COLUMNISTS like to roll out favourite topics and polish them every so often. So here, given another push into daylight, are my thoughts on why we should be grateful for the BBC. Such a modest line of argument can inflame excitable sensibilities. Saying you approve of the BBC is enough to raise some people's blood pressure to alarming levels.
At the moment, the BBC needs all the friends it can get (even one who, thanks to a domestic oversight, was once fined for not paying the licence fee). The grinding progress of the Hutton inquiry has afforded the BBC's many critics, from grand-standing New Labour politicians to right-wing national newspapers, a chance to unzip their spleens and dispose of all that stored up bile.
Reporting of Hutton, a sort of inquisitorial tortoise slowly nibbling through the evidence surrounding the death of the Government scientist David Kelly, has allowed certain newspapers to rant and rage at will.

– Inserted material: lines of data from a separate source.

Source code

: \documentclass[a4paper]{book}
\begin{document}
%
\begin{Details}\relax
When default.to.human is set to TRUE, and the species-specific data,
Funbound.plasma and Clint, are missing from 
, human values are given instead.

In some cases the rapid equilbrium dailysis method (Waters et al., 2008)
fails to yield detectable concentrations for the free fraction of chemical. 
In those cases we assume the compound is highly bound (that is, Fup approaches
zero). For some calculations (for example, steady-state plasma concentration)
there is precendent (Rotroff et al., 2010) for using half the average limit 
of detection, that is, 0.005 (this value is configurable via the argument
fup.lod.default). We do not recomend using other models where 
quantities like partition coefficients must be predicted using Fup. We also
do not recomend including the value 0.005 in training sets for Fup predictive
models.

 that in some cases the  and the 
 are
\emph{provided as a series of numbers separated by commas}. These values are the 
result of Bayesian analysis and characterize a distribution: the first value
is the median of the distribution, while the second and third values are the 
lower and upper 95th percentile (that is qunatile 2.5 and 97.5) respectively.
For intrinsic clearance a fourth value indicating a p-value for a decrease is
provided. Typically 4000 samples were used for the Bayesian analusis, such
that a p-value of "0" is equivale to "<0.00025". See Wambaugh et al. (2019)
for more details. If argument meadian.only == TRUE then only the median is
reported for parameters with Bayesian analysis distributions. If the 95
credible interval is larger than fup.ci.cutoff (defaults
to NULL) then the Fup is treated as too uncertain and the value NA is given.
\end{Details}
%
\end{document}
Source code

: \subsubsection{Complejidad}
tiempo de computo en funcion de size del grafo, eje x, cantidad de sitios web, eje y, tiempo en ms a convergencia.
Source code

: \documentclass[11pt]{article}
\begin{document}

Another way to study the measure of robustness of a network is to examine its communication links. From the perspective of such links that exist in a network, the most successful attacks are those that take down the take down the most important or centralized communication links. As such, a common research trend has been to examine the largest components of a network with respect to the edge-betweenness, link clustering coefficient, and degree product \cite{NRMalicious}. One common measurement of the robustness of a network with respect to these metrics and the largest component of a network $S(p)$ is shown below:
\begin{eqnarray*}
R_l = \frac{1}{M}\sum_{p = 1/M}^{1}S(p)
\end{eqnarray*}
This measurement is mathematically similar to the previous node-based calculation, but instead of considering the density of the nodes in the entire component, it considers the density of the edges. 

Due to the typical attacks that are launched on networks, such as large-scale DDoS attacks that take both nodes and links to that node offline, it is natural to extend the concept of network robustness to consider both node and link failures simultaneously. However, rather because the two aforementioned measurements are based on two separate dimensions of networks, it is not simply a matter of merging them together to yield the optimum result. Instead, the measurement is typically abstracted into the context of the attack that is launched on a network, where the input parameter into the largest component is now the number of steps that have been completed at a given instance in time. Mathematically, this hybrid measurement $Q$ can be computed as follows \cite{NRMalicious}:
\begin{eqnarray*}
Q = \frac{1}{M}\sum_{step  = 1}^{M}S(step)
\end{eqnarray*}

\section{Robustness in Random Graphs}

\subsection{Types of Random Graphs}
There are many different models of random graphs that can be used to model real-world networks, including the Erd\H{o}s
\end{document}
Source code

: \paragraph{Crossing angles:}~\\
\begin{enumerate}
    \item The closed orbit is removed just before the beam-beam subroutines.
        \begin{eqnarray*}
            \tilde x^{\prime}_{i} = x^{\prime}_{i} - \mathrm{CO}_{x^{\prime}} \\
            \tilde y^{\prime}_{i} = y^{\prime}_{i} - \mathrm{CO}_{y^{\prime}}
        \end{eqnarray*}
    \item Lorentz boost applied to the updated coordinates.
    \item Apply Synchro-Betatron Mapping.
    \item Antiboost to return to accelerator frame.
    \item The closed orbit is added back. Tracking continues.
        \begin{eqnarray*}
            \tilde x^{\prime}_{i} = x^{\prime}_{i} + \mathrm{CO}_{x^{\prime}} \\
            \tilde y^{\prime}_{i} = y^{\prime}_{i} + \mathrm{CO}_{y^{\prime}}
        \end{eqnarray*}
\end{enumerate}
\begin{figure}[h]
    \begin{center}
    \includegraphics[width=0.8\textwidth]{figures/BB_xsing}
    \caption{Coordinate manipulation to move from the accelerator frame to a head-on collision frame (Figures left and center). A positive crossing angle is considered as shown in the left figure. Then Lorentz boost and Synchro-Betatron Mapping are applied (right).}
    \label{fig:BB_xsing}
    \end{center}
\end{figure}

The Daily Telegraph has a ludicrous Beebwatch column, which claims to track bias in what the corporation reports. I bet all the reporters are fighting to get that job... "Damn, just fell asleep during the Six O'Clock News... I'd better switch to Radio 4 and see if the Archers is up to its usual pinko tricks." Meanwhile the Sun, laying into Today reporter Andrew Gilligan, whines: "The BBC must sack the hopeless hack Gilligan." So the BBC should take lessons in journalistic ethics from the excitable, titillating Sun; well, there's a challenge.
Leaving aside the rights and wrongs of how Andrew Gilligan reported the "45-minute" story about Saddam's capability to attack us, far more interesting is the dawning suspicion that the Government did bully and browbeat the nation into accepting the Gulf War.
As to the beleaguered Corporation, the BBC always faces attack under a "damned if" clause. It's damned for failure - and damned for success. If it fails, it's a waste of public money; if it triumphs it has an unfair advantage.
Most of those who criticise the corporation in print have been handed axes to grind by their bosses. Conrad Black, the Canadian owner of the Daily Telegraph, curiously detests the BBC. While Rupert Murdoch, the Australian-American who owns News International, would love to see the BBC crumble so he could further build up his Sky empire.
Both the BBC and BSkyB have added to Britain's cultural life - but Sky's contribution is as a pea compared to a boulder. The BBC may be far from perfect but its enormous creative mass, generating news, drama, document-aries, soaps and more across television, radio and the internet, makes a huge contribution to British life.
To will this away, or to reduce the BBC to a public service ghetto, would be a massive depletion. The BBC and its licence fee may seem an anomaly in this multi-channel age, but it's a lot cheaper than forking out for the full Sky package.
Besides, all those channels soon pall. Bruce Springsteen once sang about "57 channels and nothin' on". Now you can have 200 channels and nothing on - a flourishing of pointless choice that leads to attention-deficit viewing, the nervous tic of the channel-hopper who can't concentrate for more than a few seconds at a time.
The best argument for keeping the BBC is to imagine what we would gain by abolishing the corporation or forcing it to accept adverts. We would gain nothing and lose much.
A strong BBC is a keystone in British broadcasting. And it helps ward off the sort of predatory free-for-all that would arise if the Murdochs of this world had everything their way.